Edward-445599 Hall of Fame Points: 3147 More actions · Answer 2

opc.three (4/24/2012)
It could be a lot of things. Those two batches are very different. It may have something to do with the fact that you're importing one as a BLOB and one as a CLOB. It could be the inline-conversion versus the temp storage as XML in table variable. It could be your nodes reference having to traverse more times than necessary in query 1. It could be a combination.
How big is the XML file? Can you attach the file, or at least an XML fragment we can use to replicate a large file on our side? Can you post the actual execution plans for both queries?

It’s not BLOB or CLOB i have tried it with both and the timings are the same.

The XML file has 40,000 + records.

But also it appears any XML files with a significant amount of data then query 2 is so so much quicker seconds instead of hours.

I have no understanding as to why performance is so much worse with query 1... there is a real gap in my knowledge can anyone help?

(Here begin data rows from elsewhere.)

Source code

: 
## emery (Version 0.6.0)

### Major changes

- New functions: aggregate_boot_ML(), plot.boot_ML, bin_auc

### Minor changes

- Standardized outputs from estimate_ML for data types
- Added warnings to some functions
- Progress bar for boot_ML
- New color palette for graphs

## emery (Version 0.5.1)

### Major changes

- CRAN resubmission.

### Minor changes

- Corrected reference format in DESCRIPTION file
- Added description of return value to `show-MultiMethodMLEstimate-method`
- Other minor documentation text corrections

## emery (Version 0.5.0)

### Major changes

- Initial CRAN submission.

Edward-445599 Hall of Fame Points: 3147 More actions · Answer 3

Hi ,

Sorry forgot, Here is some sample XML if you just copy and paste the <product>

entries till you have 30,000 + records you shall see the huge diffrences in timings

<Products>

<Product>

<SKU>1</SKU>

<Desc>Book</Desc>

</Product>

<Product>

<SKU>2</SKU>

<Desc>DVD</Desc>

</Product>

<Product>

<SKU>3</SKU>

<Desc>Video</Desc>

</Product>

</Products>

Orlando Colamatteo SSC Guru Points: 182276 More actions · Answer 4

Have a look at the execution plans. The use of .query adds looping in the first query which explains why it takes so much longer. Both run the CROSS APPLY filter 3 times, but the use of .query adds 4 XML Reader operators to the first query. As opposed to the second query which just gets the .value using an explicit path, i.e. no query reader operator, just an explicit scalar retrieval. I think this amounts to the number of product nodes in the file being traversed 4 additional times each in the second query.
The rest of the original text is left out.